### Task input
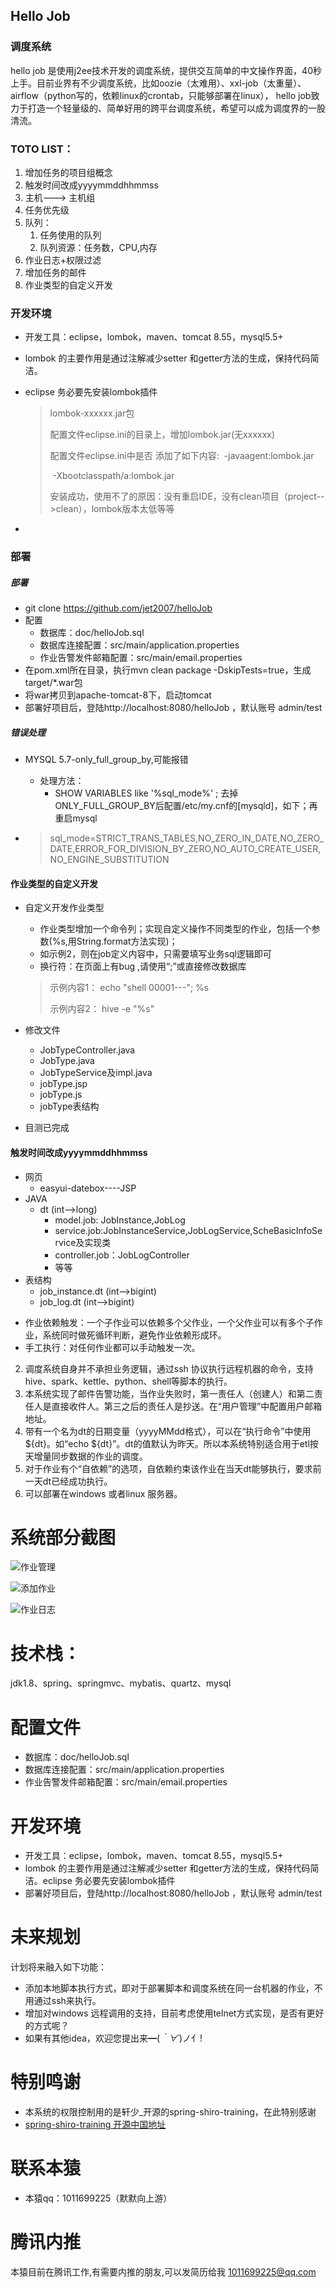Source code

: ## Hello Job
### 调度系统
hello job 是使用j2ee技术开发的调度系统，提供交互简单的中文操作界面，40秒上手。目前业界有不少调度系统，比如oozie（太难用）、xxl-job（太重量）、airflow（python写的，依赖linux的crontab，只能够部署在linux）， hello job致力于打造一个轻量级的、简单好用的跨平台调度系统，希望可以成为调度界的一股清流。

### TOTO LIST：
1. 增加任务的项目组概念
2. 触发时间改成yyyymmddhhmmss
3. 主机---> 主机组
4. 任务优先级
5. 队列：
   1. 任务使用的队列
   2. 队列资源：任务数，CPU,内存
6. 作业日志+权限过滤
7. 增加任务的邮件
8. 作业类型的自定义开发





### 开发环境

- 开发工具：eclipse，lombok，maven、tomcat 8.55，mysql5.5+

- lombok 的主要作用是通过注解减少setter 和getter方法的生成，保持代码简洁。

- eclipse 务必要先安装lombok插件

  >  lombok-xxxxxx.jar包
  >
  > 配置文件eclipse.ini的目录上，增加lombok.jar(无xxxxxx)
  >
  > 配置文件eclipse.ini中是否 添加了如下内容: 
  > ​    -javaagent:lombok.jar 
  >
  > ​    -Xbootclasspath/a:lombok.jar 
  >
  > 安装成功，使用不了的原因：没有重启IDE，没有clean项目（project-->clean），lombok版本太低等等

- 



### 部署

##### 部署

- git clone https://github.com/jet2007/helloJob
- 配置
  - 数据库：doc/helloJob.sql
  - 数据库连接配置：src/main/application.properties
  - 作业告警发件邮箱配置：src/main/email.properties
- 在pom.xml所在目录，执行mvn clean package -DskipTests=true，生成target/*.war包
- 将war拷贝到apache-tomcat-8下，启动tomcat
- 部署好项目后，登陆http://localhost:8080/helloJob ，默认账号 admin/test



##### 错误处理

- MYSQL 5.7-only_full_group_by,可能报错

  - 处理方法： 
    -  SHOW VARIABLES like '%sql_mode%' ; 去掉ONLY_FULL_GROUP_BY后配置/etc/my.cnf的[mysqld]，如下；再重启mysql

- > sql_mode=STRICT_TRANS_TABLES,NO_ZERO_IN_DATE,NO_ZERO_DATE,ERROR_FOR_DIVISION_BY_ZERO,NO_AUTO_CREATE_USER,NO_ENGINE_SUBSTITUTION



#### 作业类型的自定义开发

- 自定义开发作业类型

  - 作业类型增加一个命令列；实现自定义操作不同类型的作业，包括一个参数(%s,用String.format方法实现)；
  - 如示例2，则在job定义内容中，只需要填写业务sql逻辑即可
  - 换行符：在页面上有bug ,请使用“;”或直接修改数据库

  > 示例内容1： echo "shell 00001---"; %s
  >
  > 示例内容2： hive -e "%s"

- 修改文件
  - JobTypeController.java
  - JobType.java
  - JobTypeService及impl.java
  - jobType.jsp
  - jobType.js
  - jobType表结构

- 目测已完成



#### 触发时间改成yyyymmddhhmmss

- 网页
  - easyui-datebox----JSP
- JAVA
  - dt (int-->long)
    - model.job: JobInstance,JobLog
    - service.job:JobInstanceService,JobLogService,ScheBasicInfoService及实现类
    - controller.job：JobLogController
    - 等等
- 表结构
  - job_instance.dt (int-->bigint)
  - job_log.dt (int-->bigint)



* 作业依赖触发：一个子作业可以依赖多个父作业，一个父作业可以有多个子作业，系统同时做死循环判断，避免作业依赖形成环。
* 手工执行：对任何作业都可以手动触发一次。
2. 调度系统自身并不承担业务逻辑，通过ssh 协议执行远程机器的命令，支持hive、spark、kettle、python、shell等脚本的执行。
3. 本系统实现了邮件告警功能，当作业失败时，第一责任人（创建人）和第二责任人是直接收件人。第三之后的责任人是抄送。在“用户管理”中配置用户邮箱地址。
4. 带有一个名为dt的日期变量（yyyyMMdd格式），可以在“执行命令”中使用${dt}。如“echo ${dt}”。dt的值默认为昨天。所以本系统特别适合用于etl按天增量同步数据的作业的调度。
5. 对于作业有个“自依赖”的选项，自依赖约束该作业在当天dt能够执行，要求前一天dt已经成功执行。
6. 可以部署在windows 或者linux 服务器。

# 系统部分截图
![作业管理](https://github.com/iture123/helloJob/blob/dev/helloJob/doc/job.png)

![添加作业](https://github.com/iture123/helloJob/blob/dev/helloJob/doc/addJob.png)

![作业日志](https://github.com/iture123/helloJob/blob/dev/helloJob/doc/jobLog.png)

# 技术栈：
jdk1.8、spring、springmvc、mybatis、quartz、mysql

# 配置文件
* 数据库：doc/helloJob.sql
* 数据库连接配置：src/main/application.properties
* 作业告警发件邮箱配置：src/main/email.properties

# 开发环境
* 开发工具：eclipse，lombok，maven、tomcat 8.55，mysql5.5+
*  lombok 的主要作用是通过注解减少setter 和getter方法的生成，保持代码简洁。eclipse 务必要先安装lombok插件
*  部署好项目后，登陆http://localhost:8080/helloJob ，默认账号 admin/test

# 未来规划
计划将来融入如下功能：
* 添加本地脚本执行方式，即对于部署脚本和调度系统在同一台机器的作业，不用通过ssh来执行。
* 增加对windows 远程调用的支持，目前考虑使用telnet方式实现，是否有更好的方式呢？
* 如果有其他idea，欢迎您提出来━(*｀∀´*)ノ亻!

# 特别鸣谢
* 本系统的权限控制用的是轩少_开源的spring-shiro-training，在此特别感谢
* [ spring-shiro-training 开源中国地址 ](https://www.oschina.net/p/spring-shiro-training)

# 联系本猿
* 本猿qq：1011699225（默默向上游）

# 腾讯内推
本猿目前在腾讯工作,有需要内推的朋友,可以发简历给我 1011699225@qq.com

### Task goal
Above are the records; print exactly the lines from the line with "- JobTypeController.java" to the line with "- model.job: JobInstance,JobLog", including both, and nothing else.

### Answer space
  - JobTypeController.java
  - JobType.java
  - JobTypeService及impl.java
  - jobType.jsp
  - jobType.js
  - jobType表结构

- 目测已完成



#### 触发时间改成yyyymmddhhmmss

- 网页
  - easyui-datebox----JSP
- JAVA
  - dt (int-->long)
    - model.job: JobInstance,JobLog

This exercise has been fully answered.